# Recommend a newb...



## Gestinatio (Feb 18, 2009)

Recommend an Anime-newb who just finished watching Loveless, and loved it, something else to watch?


----------



## Ikaeru (Feb 18, 2009)

Descendants of Darkness.

Also as awkward as Loveless. You should love it.


----------



## pheonix (Feb 18, 2009)

Tide-line blue, ghost in the shell stand alone complex and 2nd gig, samurai champloo, Big-o, and bleach are a few more.


----------



## lobosabio (Feb 19, 2009)

FLCL


----------



## -Lucario- (Feb 19, 2009)

lobosabio said:


> FLCL



^this, Soul Eater, Full Metal Panic, The Melancholy of Haruhi Suzumiya, Black Lagoon, Dr. Black Jack, and Full Metal Alchemist.


----------



## Endless Humiliation (Feb 19, 2009)

WATCH PARANOIA AGENT WHY NOT


----------



## Rath Illucer (Feb 19, 2009)

Sayonara Zetsubou sensei (or Goodbye mr. despair if you want the english translation.

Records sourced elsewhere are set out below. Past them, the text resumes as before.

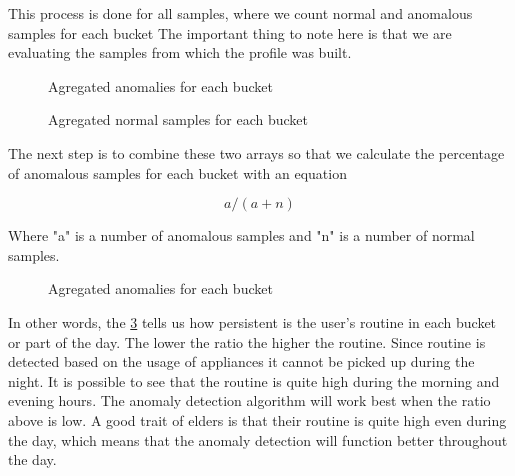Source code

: This process is done for all samples, where we count normal and anomalous samples for each bucket
The important thing to note here is that we are evaluating the samples from which the profile was built.

\begin{figure}[H]
    \centering
    \caption{Agregated anomalies for each bucket}
    \label{arr:agg_anom}
\end{figure}

\begin{figure}[H]
    \centering
    \caption{Agregated normal samples for each bucket}
    \label{arr:agg_norm}
\end{figure}

The next step is to combine these two arrays so that we calculate the percentage of anomalous samples 
for each bucket with an equation

\begin{equation}
    a / (a + n) 
\end{equation}

Where "a" is a number of anomalous samples and "n" is a number of normal samples.

\begin{figure}[H]
    \centering
    \caption{Agregated anomalies for each bucket}
    \label{arr:anom_ratio}
\end{figure}

In other words, the \ref{arr:anom_ratio} tells us how persistent is the user's routine in each bucket or
part of the day. The lower the ratio the higher the routine. Since routine is detected based on the usage
of appliances it cannot be picked up during the night. It is possible to see that the routine is quite high 
during the morning and evening hours. The anomaly detection algorithm will work best when the ratio above is low.
A good trait of elders is that their routine is quite high even during the day, which means that
the anomaly detection will function better throughout the day.

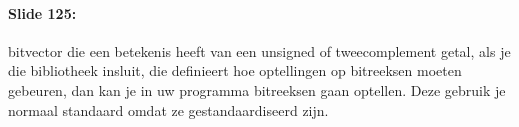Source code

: \documentclass[10pt,a4paper]{book}
\begin{document}
\paragraph{Slide 125:} bitvector die een betekenis heeft van een unsigned of tweecomplement getal, als je die bibliotheek insluit, die definieert hoe optellingen op bitreeksen moeten gebeuren, dan kan je in uw programma bitreeksen gaan optellen. Deze gebruik je normaal standaard omdat ze gestandaardiseerd zijn.
\end{document}
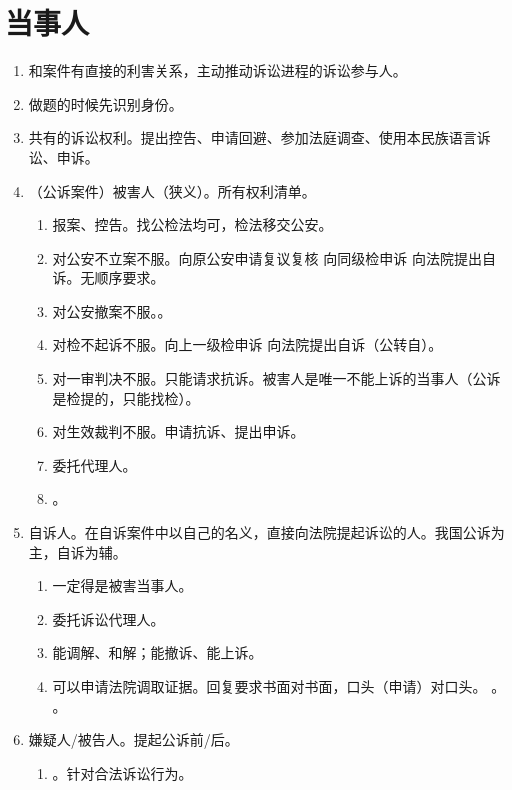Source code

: \section{当事人}
\begin{enumerate}
  \item 和案件有直接的利害关系，主动推动诉讼进程的诉讼参与人。
  \item 做题的时候先识别身份。
  \item 共有的诉讼权利。提出控告、申请回避、参加法庭调查、使用本民族语言诉讼、申诉。
  \item （公诉案件）被害人（狭义）。所有权利清单。
        \begin{enumerate}
          \item 报案、控告。找公检法均可，检法移交公安。
          \item 对公安不立案不服。向原公安申请复议复核 \hz 向同级检申诉 \hz 向法院提出自诉。无顺序要求。
          \item 对公安撤案不服。。
          \item 对检不起诉不服。向上一级检申诉 \hz 向法院提出自诉（公转自）。
          \item 对一审判决不服。只能请求抗诉。被害人是唯一不能上诉的当事人（公诉是检提的，只能找检）。
          \item 对生效裁判不服。申请抗诉、提出申诉。
          \item 委托代理人。
          \item {}。
        \end{enumerate}
  \item 自诉人。在自诉案件中以自己的名义，直接向法院提起诉讼的人。我国公诉为主，自诉为辅。
        \begin{enumerate}
          \item 一定得是被害当事人。
          \item 委托诉讼代理人。
          \item 能调解、和解；能撤诉、能上诉。
          \item 可以申请法院调取证据。回复要求书面对书面，口头（申请）对口头。
                。
                。
        \end{enumerate}
  \item 嫌疑人/被告人。提起公诉前/后。
        \begin{enumerate}
          \item {}。针对合法诉讼行为。
                \begin{enumerate}

\end{enumerate}
\end{enumerate}
\end{enumerate}
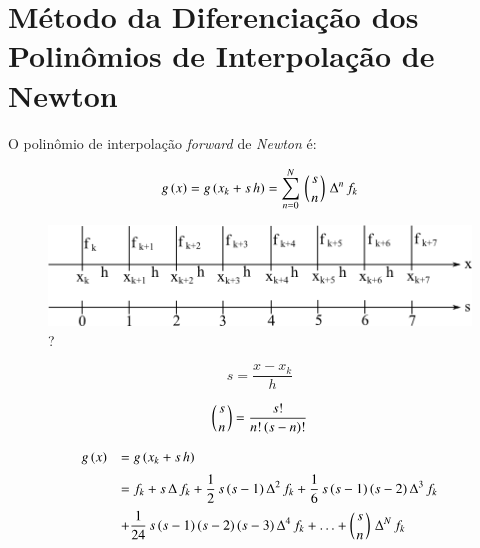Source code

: \section{Método da Diferenciação dos Polinômios de Interpolação de Newton}

\begin{enumerar}

\item O polinômio de interpolação \textit{forward} de \textit{Newton} é:

\begin{equation}
 \label{cap3:sec3:eq1}
 g\,(x) = g\,(x_k + s\,h) = \sum_{n=0}^N \, \left(s \atop n\right) \, \Delta^n \, f_k
\end{equation}

\begin{figure}[htb]
 \centering
 \includegraphics[scale=1.0]{capitulos/capitulo3/figuras/met_dif_pol_int_new1.png}
 \caption{?}
 \label{fig:met_dif_pol_int_new1}
\end{figure}

\begin{equation}
 \label{cap3:sec3:eq2}
 s = \frac{x - x_k}{h}
\end{equation}

\begin{equation}
 \label{cap3:sec3:eq3}
 \left(s \atop n\right) = \frac{s!}{n!\,(s-n)!}
\end{equation}

\begin{equation}
 \label{cap3:sec3:eq4}
 \begin{array}{ll}
  g\,(x) & = g\,(x_k + s\,h) \vspace*{0.2cm} \\
         & = f_k + s\,\Delta\,f_k + \displaystyle \frac{1}{2} \, s\,(s-1)\,\Delta^2\,f_k + \frac{1}{6} \, s\,(s-1)\,(s-2)\,\Delta^3\,f_k \vspace*{0.2cm} \\
         & + \displaystyle \frac{1}{24}\,s\,(s-1)\,(s-2)\,(s-3)\,\Delta^4\,f_k + \ldots + \left(s \atop n\right) \, \Delta^N \, f_k
 \end{array}
\end{equation}


\end{enumerar}
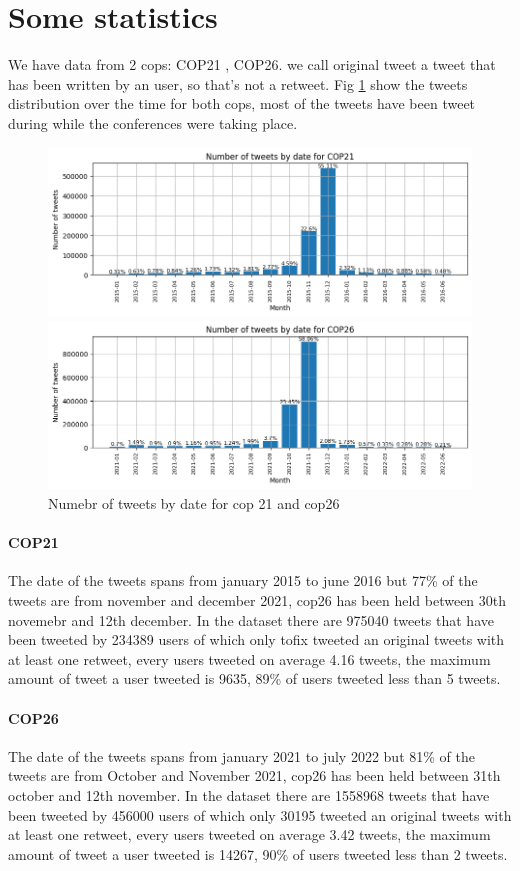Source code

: \section{Some statistics}
We have data from 2 cops: COP21 , COP26.
we call original tweet a tweet that has been written by an user, so that's not a retweet. Fig \ref{fig:tweets_by_date} show the tweets distribution over the time for both cops, most of the tweets have been tweet during while the conferences were taking place.

\begin{figure}[H]
    \centering
    \includegraphics[width=0.75\linewidth ]{Chapter3/figures/tweets_by_date_cop21.png}

    \includegraphics[width=0.75\linewidth ]{Chapter3/figures/tweets_by_date_cop26.png}
    \caption{Numebr of tweets by date for cop 21 and cop26}
    \label{fig:tweets_by_date}
\end{figure}

\paragraph{COP21}
The date of the tweets spans from january 2015 to june 2016 but 77\% of the tweets are from november and december 2021, cop26 has been held between 30th novemebr and 12th december. In the dataset there are 975040 tweets that have been tweeted by 234389 users of which only tofix tweeted an original tweets with at least one retweet, every users tweeted on average 4.16 tweets, the maximum amount of tweet a user tweeted is 9635, 89\% of users tweeted less than 5 tweets.

\paragraph{COP26}
The date of the tweets spans from january 2021 to july 2022 but 81\% of the tweets are from October and November 2021, cop26 has been held between 31th october and 12th november. In the dataset there are 1558968 tweets that have been tweeted by 456000 users of which only 30195 tweeted an original tweets with at least one retweet, every users tweeted on average 3.42 tweets, the maximum amount of tweet a user tweeted is 14267, 90\% of users tweeted less than 2 tweets.
\\


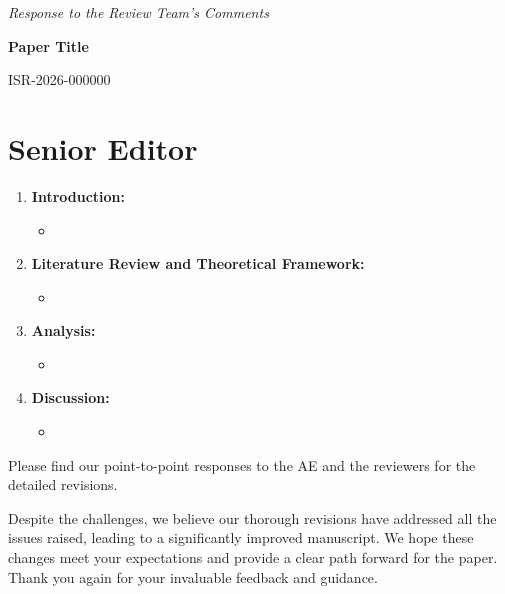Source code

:\documentclass{response}
\begin{document}
\begin{center}
	\Large
	\textit{Response to the Review Team's Comments}

	\textbf{Paper Title}

	ISR-2026-000000
\end{center}

\section{Senior Editor}

\begin{response}
\end{response}

\begin{response}
\end{response}

\begin{response}
	\begin{enumerate}
		\item \textbf{Introduction:}
		      \begin{itemize}
			      \item
		      \end{itemize}
		\item \textbf{Literature Review and Theoretical Framework:}
		      \begin{itemize}
			      \item
		      \end{itemize}

		\item \textbf{Analysis:}
		      \begin{itemize}
			      \item
		      \end{itemize}
		\item \textbf{Discussion:}
		      \begin{itemize}
			      \item
		      \end{itemize}
	\end{enumerate}


	Please find our point-to-point responses to the AE and the reviewers for the detailed revisions.

	Despite the challenges, we believe our thorough revisions have addressed all the issues raised, leading to a significantly improved manuscript. We hope these changes meet your expectations and provide a clear path forward for the paper. Thank you again for your invaluable feedback and guidance.
\end{response}
\end{document}

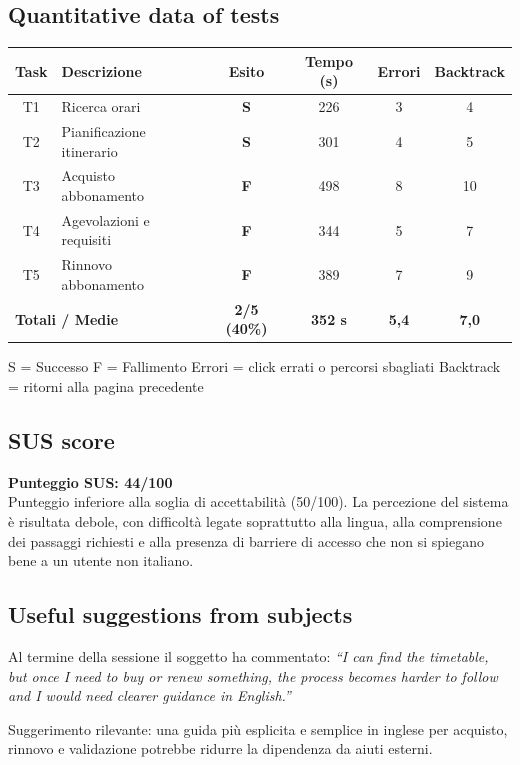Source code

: \documentclass[11pt,a4paper]{article}
\begin{document}
\subsection*{Quantitative data of tests}
\begin{tcolorbox}[colback=backgroundColor,colframe=borderColor,arc=2mm]
\begin{center}
\renewcommand{\arraystretch}{1.4}
\begin{tabular}{clcccc}
\toprule
\textbf{Task} & \textbf{Descrizione} &
\textbf{Esito} & \textbf{Tempo (s)} &
\textbf{Errori} & \textbf{Backtrack} \\
\midrule
T1 & Ricerca orari             & \textbf{S} & 226 & 3 & 4 \\
T2 & Pianificazione itinerario & \textbf{S} & 301 & 4 & 5 \\
T3 & Acquisto abbonamento      & \textbf{F} & 498 & 8 & 10 \\
T4 & Agevolazioni e requisiti   & \textbf{F} & 344 & 5 & 7 \\
T5 & Rinnovo abbonamento       & \textbf{F} & 389 & 7 & 9 \\
\midrule
\multicolumn{2}{l}{\textbf{Totali / Medie}} &
\textbf{2/5 (40\%)} & \textbf{352 s} &
\textbf{5,4} & \textbf{7,0} \\
\bottomrule
\end{tabular}
\end{center}
\vspace{0.3cm}
\small S = Successo \quad F = Fallimento \quad
Errori = click errati o percorsi sbagliati \quad
Backtrack = ritorni alla pagina precedente
\end{tcolorbox}

\subsection*{SUS score}
\begin{tcolorbox}[colback=backgroundColor,colframe=borderColor,arc=2mm]
\textbf{Punteggio SUS: 44/100}\\[0.2cm]
\small Punteggio inferiore alla soglia di accettabilità (50/100). La percezione del sistema è risultata debole, con difficoltà legate soprattutto alla lingua, alla comprensione dei passaggi richiesti e alla presenza di barriere di accesso che non si spiegano bene a un utente non italiano.
\end{tcolorbox}

\subsection*{Useful suggestions from subjects}
\begin{tcolorbox}[colback=backgroundColor,colframe=borderColor,arc=2mm]
Al termine della sessione il soggetto ha commentato: \textit{``I can find the timetable, but once I need to buy or renew something, the process becomes harder to follow and I would need clearer guidance in English.''}

Suggerimento rilevante: una guida più esplicita e semplice in inglese per acquisto, rinnovo e validazione potrebbe ridurre la dipendenza da aiuti esterni.
\end{tcolorbox}
\end{document}
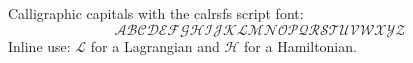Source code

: \documentclass{article}
\begin{document}
Calligraphic capitals with the calrsfs script font:
\[
  \mathcal{ABCDEFGHIJKLMNOPQRSTUVWXYZ}
\]
Inline use: $\mathcal{L}$ for a Lagrangian and $\mathcal{H}$ for a Hamiltonian.
\end{document}
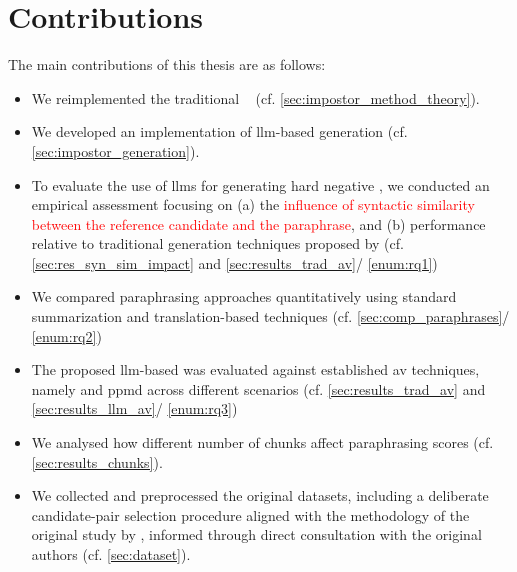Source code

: 


\section{Contributions}
\label{sec:contributions}
The main contributions of this thesis are as follows:
\begin{itemize}
    \item We reimplemented the traditional \impAppr{}~\citep{koppel_determining_2014} (cf. \autoref{sec:impostor_method_theory}).
    \item We developed an implementation of \ac{llm}-based \imp{} generation (cf. \autoref{sec:impostor_generation}). 
    \item To evaluate the use of \acp{llm} for generating hard negative \imps{}, we conducted an empirical assessment focusing on (a) the \textcolor{red}{influence of syntactic similarity between the reference candidate and the paraphrase}, and (b) performance relative to traditional \imp{} generation techniques proposed by \citet{koppel_determining_2014} (cf. \autoref{sec:res_syn_sim_impact} and \autoref{sec:results_trad_av}/ \ref{enum:rq1})
    \item We compared paraphrasing approaches quantitatively using standard summarization and translation-based techniques (cf. \autoref{sec:comp_paraphrases}/ \ref{enum:rq2})
    \item The proposed \ac{llm}-based \impAppr{} was evaluated against established \ac{av} techniques, namely \unmasking{} and \ac{ppmd} across different scenarios (cf. \autoref{sec:results_trad_av} and \autoref{sec:results_llm_av}/ \ref{enum:rq3})
    \item We analysed how different number of chunks affect paraphrasing scores (cf. \autoref{sec:results_chunks}).
    \item We collected and preprocessed the original datasets, including a deliberate candidate-pair selection procedure aligned with the methodology of the original study by \citet{koppel_determining_2014}, informed through direct consultation with the original authors (cf. \autoref{sec:dataset}).
\end{itemize}



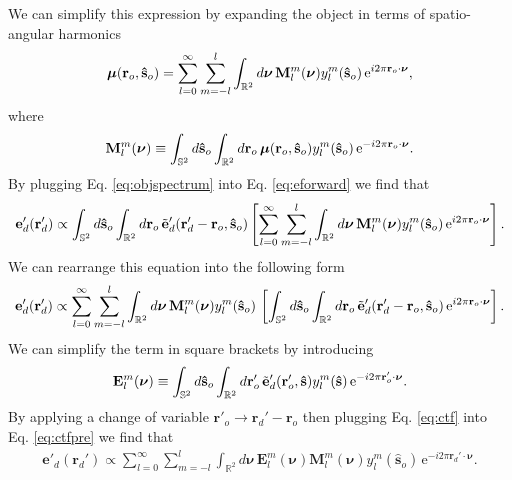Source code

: \documentclass[11pt]{article}
\newcommand{\me}{\mathrm{e}}
\providecommand{\mb}[1]{\mathbf{#1}}
\providecommand{\ro}[1]{\mathbf{\mathbf{r}}_o}
\providecommand{\so}[1]{\mathbf{\hat{s}}_o}
\providecommand{\rd}[1]{\mathbf{r}_d}
\providecommand{\mh}[1]{\mathbf{\hat{#1}}}
\providecommand{\bs}[1]{\boldsymbol{#1}}
\begin{document}
We can simplify this expression by expanding the object in terms of spatio-angular
harmonics
\begin{align}
  \bs{\mu}(\ro{}, \so{}) = \sum_{l=0}^{\infty} \sum_{m=-l}^l \int_{\mathbb{R}^2}d\bs{\nu}{}\, \mb{M}_l^m(\bs{\nu})y_l^m(\so{})\thinspace\me^{i 2\pi \ro{}\cdot\bs{\nu}},
\end{align}
where
\begin{align}
\mb{M}_l^m(\bs{\nu}) \equiv \int_{\mathbb{S}^2}d\so{}\int_{\mathbb{R}^2}d\ro{} \, \bs{\mu}(\mb{r}_o, \so{}) y_l^m(\so{})\thinspace\me^{-i 2\pi \ro{}\cdot\bs{\nu}}. \label{eq:objspectrum}
\end{align}
By plugging Eq. \ref{eq:objspectrum} into Eq. \ref{eq:eforward} we find that 
\begin{align}
  \mb{e}'_d(\rd{}')  \propto \int_{\mathbb{S}^2}d\so{}\int_{\mathbb{R}^2}d\ro{}\,  \tilde{\mb{e}}'_d(\rd{}' - \mb{r}_o, \so{})\left[\sum_{l=0}^{\infty} \sum_{m=-l}^l \int_{\mathbb{R}^2}d\bs{\nu}{}\, \mb{M}_l^m(\bs{\nu})y_l^m(\so{})\thinspace\me^{i 2\pi \ro{}\cdot\bs{\nu}}\right].
\end{align}
We can rearrange this equation into the following form
\begin{align}
    \mb{e}'_d(\rd{}') \propto \sum_{l=0}^{\infty} \sum_{m=-l}^l \int_{\mathbb{R}^2}d\bs{\nu}{}\, \mb{M}_l^m(\bs{\nu})y_l^m(\so{})\thinspace\left[\int_{\mathbb{S}^2}d\so{}\int_{\mathbb{R}^2}d\ro{}\,  \tilde{\mb{e}}'_d(\rd{}' - \mb{r}_o, \so{})\, \me^{i 2\pi \ro{}\cdot\bs{\nu}}\right].\label{eq:ctfpre}
\end{align}
We can simplify the term in square brackets by introducing 
\begin{align}
  \mb{E}_l^m(\bs{\nu}) \equiv \int_{\mathbb{S}^2}d\so{}\int_{\mathbb{R}^2}d\ro{}'\, \tilde{\mb{e}}'_d(\ro{}', \mh{s}) y_l^m(\mh{s})\thinspace\me^{-i 2\pi \ro{}'\cdot\bs{\nu}}. \label{eq:ctf}
\end{align}
By applying a change of variable $\mb{r}'_o \rightarrow \rd{}' - \ro{}$ then plugging Eq.
\ref{eq:ctf} into Eq. \ref{eq:ctfpre} we find that 
\begin{align}
    \mb{e}'_d(\rd{}') \propto \sum_{l=0}^{\infty} \sum_{m=-l}^l \int_{\mathbb{R}^2}d\bs{\nu}{}\, \mb{E}_l^m(\bs{\nu})\mb{M}_l^m(\bs{\nu})y_l^m(\so{})\, \me^{-i 2\pi \rd{}'\cdot\bs{\nu}}.\label{eq:forwardelec}
\end{align}
\end{document}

It's crack.) ^.~


----------



## foxmusk (Feb 19, 2009)

COWBOY BEBOP.

GODOMOT.


----------



## Endless Humiliation (Feb 19, 2009)

psychweasel said:


> COWBOY BEBOP.
> 
> GODOMOT.



MORE LIKE COWBOY ZZZBOP

MORE LIKE COWBOY PUTSMETOSLEEPBOP


----------



## CyberFox (Feb 20, 2009)

Ginga Nagareboshi Gin
PANDA-Z
Kaiketsu Zorori
Animal Yokocho
Zenryoku Usagi

These will keep ya entertained!


----------



## AlexInsane (Feb 20, 2009)

Kill yourself.

No, that's not the name of the anime, it's what I'm recommending you do.

DO NOT WATCH
Full Metal Alchemist
Bleach
Cowboy Bebop
Melancholy of Haruhi Suzumiya
Azumanga Daioh
Or any anime, really. Why watch anime when you could be watching CNN?


----------



## Gestinatio (Feb 20, 2009)

AlexInsane said:


> Why watch anime when you could be watching CNN?



Because downloading stuff is easier than getting a live CNN stream in the UK on this sort of fail connection.

And I want to, seems fun.

Thanks for the suggestions everyone.


----------